Des délits et des peines (trad. Collin de Plancy)/Des délits et des peines/Chapitre XVII

Traduction par Jacques Collin de Plancy.
Brière (p. 141-144).

CHAPITRE XVII.

DU BANNISSEMENT ET DES CONFISCATIONS.


Celui qui trouble la tranquillité publique, qui n’obéit point aux lois, qui viole les conditions sous lesquelles les hommes se soutiennent et se défendent mutuellement, celui-là doit être exclu de la société, c’est-à-dire, banni.

Il me semble qu’on pourrait bannir ceux qui, accusés d’un crime atroce, sont soupçonnés coupables avec la plus grande vraisemblance, mais sans être pleinement convaincus du crime.

Dans des cas pareils, il faudrait qu’une loi, la moins arbitraire et la plus précise qu’il serait possible, condamnât au bannissement celui qui aurait mis la nation dans la fatale alternative, ou de faire une injustice, ou de redouter un accusé. Il faudrait aussi que cette loi laissât au banni le droit sacré de pouvoir à tout instant prouver son innocence et rentrer dans ses droits. Il faudrait enfin des raisons plus fortes pour bannir un citoyen accusé pour la première fois, que pour condamner à cette peine un étranger ou un homme qui aurait déjà été appelé en justice.

Mais celui que l’on bannit, que l’on exclut pour toujours de la société dont il faisait partie, doit-il être en même temps privé de ses biens ? Cette question peut être envisagée sous différens aspects.

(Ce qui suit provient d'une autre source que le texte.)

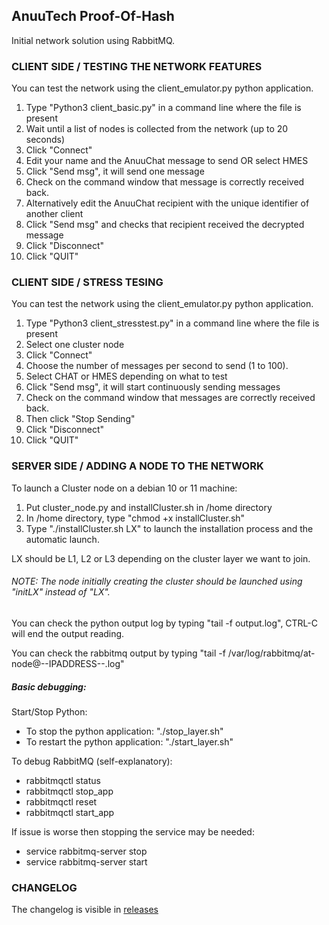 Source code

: ## AnuuTech Proof-Of-Hash ##

Initial network solution using RabbitMQ.


### CLIENT SIDE / TESTING THE NETWORK FEATURES
You can test the network using the client_emulator.py python application.
1. Type "Python3 client_basic.py" in a command line where the file is present
2. Wait until a list of nodes is collected from the network (up to 20 seconds)
3. Click "Connect"
4. Edit your name and the AnuuChat message to send OR select HMES
5. Click "Send msg", it will send one message
6. Check on the command window that message is correctly received back.
7. Alternatively edit the AnuuChat recipient with the unique identifier of another client
8. Click "Send msg" and checks that recipient received the decrypted message
9. Click "Disconnect"
10. Click "QUIT"


### CLIENT SIDE / STRESS TESING
You can test the network using the client_emulator.py python application.
1. Type "Python3 client_stresstest.py" in a command line where the file is present
2. Select one cluster node
3. Click "Connect"
4. Choose the number of messages per second to send (1 to 100).
5. Select CHAT or HMES depending on what to test
6. Click "Send msg", it will start continuously sending messages
7. Check on the command window that messages are correctly received back.
8. Then click "Stop Sending"
9. Click "Disconnect"
10. Click "QUIT"


### SERVER SIDE / ADDING A NODE TO THE NETWORK
To launch a Cluster node on a debian 10 or 11 machine:
1. Put cluster_node.py and installCluster.sh in /home directory
2. In /home directory, type "chmod +x installCluster.sh" 
3. Type "./installCluster.sh LX" to launch the installation process and the automatic launch.

LX should be L1, L2 or L3 depending on the cluster layer we want to join.

###### NOTE: The node initially creating the cluster should be launched using "initLX" instead of "LX".

You can check the python output log by typing "tail -f output.log", CTRL-C will end the output reading.

You can check the rabbitmq output by typing "tail -f /var/log/rabbitmq/at-node\@--IPADDRESS--.log"

##### Basic debugging:

Start/Stop Python:
- To stop the python application: "./stop_layer.sh"
- To restart the python application: "./start_layer.sh"

To debug RabbitMQ (self-explanatory):
- rabbitmqctl status
- rabbitmqctl stop_app
- rabbitmqctl reset
- rabbitmqctl start_app


If issue is worse then stopping the service may be needed:
- service rabbitmq-server stop
- service rabbitmq-server start


### CHANGELOG
The changelog is visible in [releases](https://github.com/AnuuTech/PoH_PoC/releases)


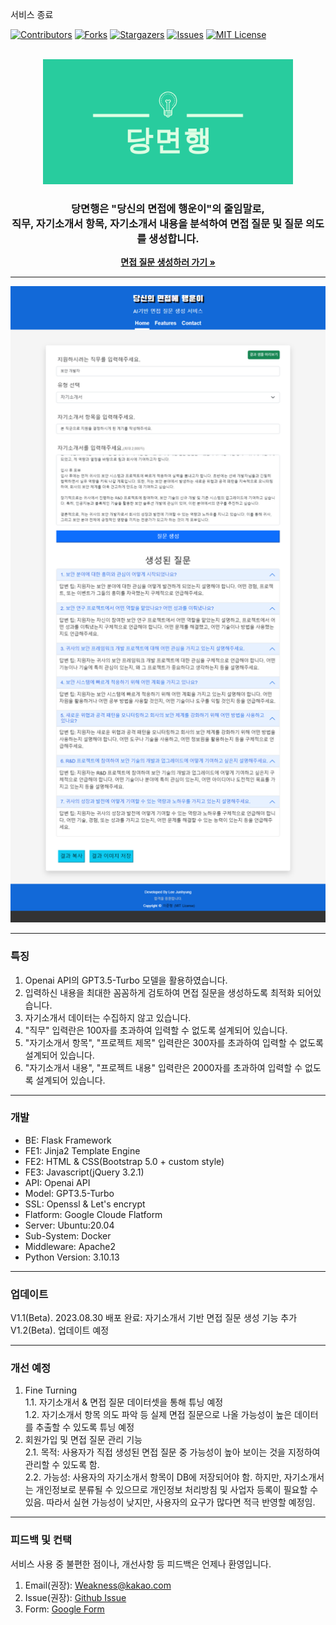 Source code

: 서비스 종료

[![Contributors][contributors-shield]][contributors-url]
[![Forks][forks-shield]][forks-url]
[![Stargazers][stars-shield]][stars-url]
[![Issues][issues-shield]][issues-url]
[![MIT License][license-shield]][license-url]

<!-- PROJECT LOGO -->
<br />
<div align="center">
  <a href="https://github.com/othneildrew/Best-README-Template">
    <img src="static/logo/linkedin_banner_image_1.png" alt="Logo" width="400" height="200">
  </a>

  <h3 align="center">당면행은 "당신의 면접에 행운이"의 줄임말로,<br> 직무, 자기소개서 항목, 자기소개서 내용을 분석하여 면접 질문 및 질문 의도를 생성합니다.</h3>

  <p align="center">
    <a href="https://askrator.com/"><strong>면접 질문 생성하러 가기 »</strong></a>
    <br />
  </p>
</div>

---

![askrator image](askrator.png)

---
### 특징

1. Openai API의 GPT3.5-Turbo 모델을 활용하였습니다.
2. 입력하신 내용을 최대한 꼼꼼하게 검토하여 면접 질문을 생성하도록 최적화 되어있습니다.
3. 자기소개서 데이터는 수집하지 않고 있습니다.
4. "직무" 입력란은 100자를 초과하여 입력할 수 없도록 설계되어 있습니다.
5. "자기소개서 항목", "프로젝트 제목" 입력란은 300자를 초과하여 입력할 수 없도록 설계되어 있습니다.
6. "자기소개서 내용", "프로젝트 내용" 입력란은 2000자를 초과하여 입력할 수 없도록 설계되어 있습니다.


---
### 개발
-  BE: Flask Framework
-  FE1: Jinja2 Template Engine
-  FE2: HTML & CSS(Bootstrap 5.0 + custom style)
-  FE3: Javascript(jQuery 3.2.1)
-  API: Openai API
-  Model: GPT3.5-Turbo
-  SSL: Openssl & Let's encrypt
-  Flatform: Google Cloude Flatform
-  Server: Ubuntu:20.04
-  Sub-System: Docker
-  Middleware: Apache2
-  Python Version: 3.10.13


---
### 업데이트
V1.1(Beta). 2023.08.30 배포 완료: 자기소개서 기반 면접 질문 생성 기능 추가   
V1.2(Beta). 업데이트 예정   

---
### 개선 예정
1. Fine Turning   
  1.1. 자기소개서 & 면접 질문 데이터셋을 통해 튜닝 예정   
  1.2. 자기소개서 항목 의도 파악 등 실제 면접 질문으로 나올 가능성이 높은 데이터를 추출할 수 있도록 튜닝 예정   
2. 회원가입 및 면접 질문 관리 기능   
  2.1. 목적: 사용자가 직접 생성된 면접 질문 중 가능성이 높아 보이는 것을 지정하여 관리할 수 있도록 함.   
  2.2. 가능성: 사용자의 자기소개서 항목이 DB에 저장되어야 함. 하지만, 자기소개서는 개인정보로 분류될 수 있으므로 개인정보 처리방침 및 사업자 등록이 필요할 수 있음. 따라서 실현 가능성이 낮지만, 사용자의 요구가 많다면 적극 반영할 예정임.   

---
### 피드백 및 컨택
서비스 사용 중 불편한 점이나, 개선사항 등 피드백은 언제나 환영입니다.
1. Email(권장): Weakness@kakao.com
2. Issue(권장): [Github Issue](https://github.com/with-developer/Interview-Question-Generator/issues)
3. Form: [Google Form](https://forms.gle/EhH886FNS8VhGi2a9)


<!-- MARKDOWN LINKS & IMAGES -->
<!-- https://www.markdownguide.org/basic-syntax/#reference-style-links -->
[contributors-shield]: https://img.shields.io/github/contributors/with-developer/Interview-Question-Generator.svg
[contributors-url]: https://github.com/with-developer/Interview-Question-Generator/graphs/contributors
[forks-shield]: https://img.shields.io/github/forks/with-developer/Interview-Question-Generatore.svg
[forks-url]: https://github.com/with-developer/Interview-Question-Generator/network/members
[stars-shield]: https://img.shields.io/github/stars/with-developer/Interview-Question-Generator.svg
[stars-url]: https://github.com/with-developer/Interview-Question-Generator/stargazers
[issues-shield]: https://img.shields.io/github/issues/with-developer/Interview-Question-Generator.svg
[issues-url]: https://github.com/with-developer/Interview-Question-Generator/issues
[license-shield]: https://img.shields.io/github/license/with-developer/Interview-Question-Generator.svg
[license-url]: https://github.com/with-developer/Interview-Question-Generator/blob/main/LICENSE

La perte des biens est une peine plus grande que celle du bannissement. Il doit donc y avoir des cas où, pour proportionner la peine au crime, on confisquera tous les biens du banni. Dans d’autres circonstances, on ne le dépouillera que d’une partie de sa fortune ; et pour certains délita, le bannissement ne sera accompagné d’aucune confiscation. Le coupable pourra perdre tous ses biens, si la loi qui prononce son bannissement déclare rompus tous les liens qui l’attachaient à la société ; car dès lors le citoyen est mort, il ne reste que l’homme ; et devant la société, la mort politique d’un citoyen doit avoir les mêmes suites que la mort naturelle.

D’après cette maxime, dira-t-on peut-être, il est évident que les biens du coupable devraient revenir à ses héritiers légitimes, et non au prince ; mais ce n’est pas là-dessus que je m’appuierai pour désapprouver les confiscations.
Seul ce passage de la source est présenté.